The killings of George Floyd and Brianna Taylor earlier this year sparked emotional worldwide protests. But like all reactions to tragic events, they eventually die down and often disappear. These moments transformed many companies into movements that will have a long-lasting effect on hiring, training, and succession planning. But what else might leaders in these organizations do to perpetuate positive change?
A cornerstone to this type of initiative is building and maintaining trust among employees, shareholders, and customers. Many of the companies that initiated diversity changes in their organizations brought in people the skills to successfully transform the transformation.
As marketer Alexei Orlov says, “These components of trust went a long way in these hires. Competence and whether the person hired to install and lead the program could do what they were hired to do was one. Another was communication skills. Could they be trusted to be transparent and candid, but yet discreet? And finally, could they be trusted to be dependable and follow through, so people knew they were reliable? Value those who exhibit trustworthy behavior.”
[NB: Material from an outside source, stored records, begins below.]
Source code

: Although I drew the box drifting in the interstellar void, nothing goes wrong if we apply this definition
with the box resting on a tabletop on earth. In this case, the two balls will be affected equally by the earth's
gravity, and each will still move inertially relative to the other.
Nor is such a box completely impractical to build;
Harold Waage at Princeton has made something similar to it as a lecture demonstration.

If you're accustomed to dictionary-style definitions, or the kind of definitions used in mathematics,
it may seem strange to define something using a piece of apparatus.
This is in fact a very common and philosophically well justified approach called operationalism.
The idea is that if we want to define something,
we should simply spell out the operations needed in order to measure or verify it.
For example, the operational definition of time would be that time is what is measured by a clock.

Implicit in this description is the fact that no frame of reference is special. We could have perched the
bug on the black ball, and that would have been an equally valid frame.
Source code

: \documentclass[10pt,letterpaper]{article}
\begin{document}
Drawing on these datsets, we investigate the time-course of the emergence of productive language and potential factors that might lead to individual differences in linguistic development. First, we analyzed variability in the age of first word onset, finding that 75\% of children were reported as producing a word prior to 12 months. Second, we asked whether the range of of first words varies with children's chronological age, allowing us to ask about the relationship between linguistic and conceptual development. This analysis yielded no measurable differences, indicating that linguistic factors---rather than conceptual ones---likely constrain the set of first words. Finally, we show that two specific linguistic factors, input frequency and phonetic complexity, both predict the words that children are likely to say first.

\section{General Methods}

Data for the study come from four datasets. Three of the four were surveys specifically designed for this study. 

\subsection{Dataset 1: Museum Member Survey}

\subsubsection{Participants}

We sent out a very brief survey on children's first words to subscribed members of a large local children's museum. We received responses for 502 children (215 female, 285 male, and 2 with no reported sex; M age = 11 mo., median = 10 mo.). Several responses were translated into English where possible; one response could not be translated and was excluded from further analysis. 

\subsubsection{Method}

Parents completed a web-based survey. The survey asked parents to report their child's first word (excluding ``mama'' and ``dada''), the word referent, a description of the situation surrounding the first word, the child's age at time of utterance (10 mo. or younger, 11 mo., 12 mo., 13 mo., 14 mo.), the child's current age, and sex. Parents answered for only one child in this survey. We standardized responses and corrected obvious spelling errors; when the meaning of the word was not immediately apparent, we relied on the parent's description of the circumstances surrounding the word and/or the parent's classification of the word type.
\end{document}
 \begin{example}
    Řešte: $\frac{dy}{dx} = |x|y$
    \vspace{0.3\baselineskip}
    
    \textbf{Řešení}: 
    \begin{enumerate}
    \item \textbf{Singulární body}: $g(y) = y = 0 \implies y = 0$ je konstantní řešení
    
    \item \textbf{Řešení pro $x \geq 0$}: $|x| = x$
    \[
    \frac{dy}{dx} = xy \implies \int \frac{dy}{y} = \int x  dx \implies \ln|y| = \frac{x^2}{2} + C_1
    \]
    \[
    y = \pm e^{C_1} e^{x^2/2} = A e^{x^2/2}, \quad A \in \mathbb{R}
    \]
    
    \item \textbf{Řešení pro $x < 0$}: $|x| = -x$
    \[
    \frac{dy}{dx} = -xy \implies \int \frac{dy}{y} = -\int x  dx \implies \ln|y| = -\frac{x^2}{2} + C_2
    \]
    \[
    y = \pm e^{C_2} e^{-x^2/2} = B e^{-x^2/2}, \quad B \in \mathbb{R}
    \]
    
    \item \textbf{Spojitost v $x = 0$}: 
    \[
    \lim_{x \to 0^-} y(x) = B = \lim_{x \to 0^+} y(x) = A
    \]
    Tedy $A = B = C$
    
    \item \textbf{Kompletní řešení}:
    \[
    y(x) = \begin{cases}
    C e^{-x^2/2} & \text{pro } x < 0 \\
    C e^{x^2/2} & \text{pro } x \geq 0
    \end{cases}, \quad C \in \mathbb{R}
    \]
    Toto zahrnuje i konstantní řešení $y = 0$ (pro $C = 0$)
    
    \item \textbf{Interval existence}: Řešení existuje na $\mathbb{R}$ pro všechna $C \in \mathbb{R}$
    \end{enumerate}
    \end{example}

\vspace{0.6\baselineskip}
Listening and learning are important. Inclusive leaders should ask a lot of questions. Not only does doing so engage others, but it also gives them an understanding that their leader doesn’t have all the answers and is open to other ideas and suggestions. AT&T executives did a successful listening tour among its employees earlier this year before launching its new diversity, equity, and inclusion initiative (DEI) and sharing it with its workforce.
One of the changes implemented at AT&T after announcing its new DEI initiative included holding its employees to higher standards. DEI is now a part of employee performance evaluations. Employees are incentivized to do better with DEI and penalized if they don’t as part of this new standard.
Even while introducing new initiatives around DEI, leaders should be truly inclusive, which even means listening to people who don’t share the same ideas or values. This kind of empathy can be difficult but is important for leaders who wish to “walk the talk” about DEI. And it will be a shining example for others to follow.
Change can sometimes be difficult and may take time in some organizations, but leaders must continue to communicate openly and frequently with their staff. Openly sharing thoughts or personal feelings about inclusion can be extremely powerful, and leaders should use them when possible. Not every employee can be expected to be on the same learning curve when it comes to equality, but keeping them informed and listening to them will produce positive results and a motivated workforce that will endure for a long time.